Though the singer had more covers in his iTunes library, producer D.L. Duncan felt they should write some tunes of their own. “D.L. had some scratch lyrics for a couple of songs,” says Langlinais. “We would come up with a groove, take a little break, D.L. would come back with a lyric that he thought would fit, and I would start singing it. We wrote ‘Louisiana Love,’ ‘My One Desire,’ and the two acoustic songs, ‘Right Hand Road’ and ‘Our Love Is Slippin’ Away,’ in the studio while we were tracking.” Their work sits comfortably next to the covers, displaying the same simplicity mixed with an emotional depth that makes this kind of music so enduring.

“…his blues have redemption, and his vocals reveal an approachable spiritual lightness rather than dwell in bitter self-pity.” – Music News Nashville

Back in Nashville, Langlinais and Duncan decided they needed two more songs to round out the record, so “Tucumcari Tonight” and “You Can’t Say I Didn’t Love You” were recorded at the Dog House with Lynn Williams (Delbert McClinton, Marcia Ball) on drums, Steve Conn (Sonny Landreth, Keith Urban) on keys, James Pennebaker (Delbert McClinton, Lee Roy Parnell) on guitar, and Eoff on bass.

“To me, the record symbolizes getting to go back home,” Langlinais says. “If you are from New York and say, ‘I need a sandwich from Katz’s Deli,’ people from New York can taste that sandwich. Likewise, if you’re from Lafayette, and I say, ‘I’m hungry for an Old Tyme Grocery po’ boy,’ you know the flavor. Going back to Lafayette meant working with people who have the same set of references.

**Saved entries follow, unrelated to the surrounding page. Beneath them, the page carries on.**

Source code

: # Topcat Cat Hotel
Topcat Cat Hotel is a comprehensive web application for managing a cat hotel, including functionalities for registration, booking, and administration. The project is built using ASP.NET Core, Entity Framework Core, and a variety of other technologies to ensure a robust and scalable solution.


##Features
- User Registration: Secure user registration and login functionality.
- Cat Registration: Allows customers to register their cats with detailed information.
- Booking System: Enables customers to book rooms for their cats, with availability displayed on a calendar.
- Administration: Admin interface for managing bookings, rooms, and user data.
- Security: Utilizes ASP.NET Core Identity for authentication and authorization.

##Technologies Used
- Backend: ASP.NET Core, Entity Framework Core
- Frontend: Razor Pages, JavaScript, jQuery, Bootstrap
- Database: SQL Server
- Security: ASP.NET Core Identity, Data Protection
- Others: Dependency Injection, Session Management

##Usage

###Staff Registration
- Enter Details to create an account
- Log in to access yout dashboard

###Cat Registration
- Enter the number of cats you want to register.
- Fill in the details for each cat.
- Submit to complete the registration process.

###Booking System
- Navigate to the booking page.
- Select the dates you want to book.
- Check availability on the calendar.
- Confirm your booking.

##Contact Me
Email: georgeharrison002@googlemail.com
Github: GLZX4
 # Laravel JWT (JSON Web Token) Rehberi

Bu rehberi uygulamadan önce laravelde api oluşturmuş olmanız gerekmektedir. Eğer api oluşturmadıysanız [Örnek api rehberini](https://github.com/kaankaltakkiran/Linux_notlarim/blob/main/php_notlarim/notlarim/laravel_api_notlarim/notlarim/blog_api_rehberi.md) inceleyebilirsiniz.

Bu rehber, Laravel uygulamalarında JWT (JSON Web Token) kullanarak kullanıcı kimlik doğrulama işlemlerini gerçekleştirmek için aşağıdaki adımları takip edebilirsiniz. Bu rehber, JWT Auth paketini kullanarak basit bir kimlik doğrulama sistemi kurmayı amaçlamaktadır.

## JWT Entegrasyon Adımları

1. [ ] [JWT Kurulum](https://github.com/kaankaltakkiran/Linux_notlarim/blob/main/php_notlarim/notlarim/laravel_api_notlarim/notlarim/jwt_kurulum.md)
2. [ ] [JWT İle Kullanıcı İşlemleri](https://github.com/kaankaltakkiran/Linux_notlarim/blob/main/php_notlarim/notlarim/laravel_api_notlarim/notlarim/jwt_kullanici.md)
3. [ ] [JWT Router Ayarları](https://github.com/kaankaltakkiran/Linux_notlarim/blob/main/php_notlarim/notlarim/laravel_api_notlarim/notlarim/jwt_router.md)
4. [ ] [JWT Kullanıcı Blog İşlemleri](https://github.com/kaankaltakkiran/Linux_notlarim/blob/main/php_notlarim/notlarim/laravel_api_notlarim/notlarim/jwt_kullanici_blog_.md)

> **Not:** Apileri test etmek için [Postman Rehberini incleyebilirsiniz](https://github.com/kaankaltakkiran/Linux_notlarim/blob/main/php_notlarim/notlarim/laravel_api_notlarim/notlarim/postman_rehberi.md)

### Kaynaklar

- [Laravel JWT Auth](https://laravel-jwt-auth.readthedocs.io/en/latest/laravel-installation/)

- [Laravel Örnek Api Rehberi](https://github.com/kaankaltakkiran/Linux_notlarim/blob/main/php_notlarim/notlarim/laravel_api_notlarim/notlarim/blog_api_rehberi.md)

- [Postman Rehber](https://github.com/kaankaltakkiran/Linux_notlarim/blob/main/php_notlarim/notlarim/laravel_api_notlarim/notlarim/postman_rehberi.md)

I have worked with people who can play a second line groove, but with these musicians, it was so much easier to express the minutiae that make a groove specific.”

It is this kind of attention to detail that renders Right Hand Road special. You don’t have to be a music scholar or musician to feel in your heart and bones how getting the specifics right adds to the music’s impact. This recording could only have come from someone with Louisiana music in his DNA.

“I was born and raised there, and my family was one of the first families to get land grants there,” says Langlinais. “My bloodline is only Acadian and French. Going home to Lafayette and doing the music that I’m about was a full circle.”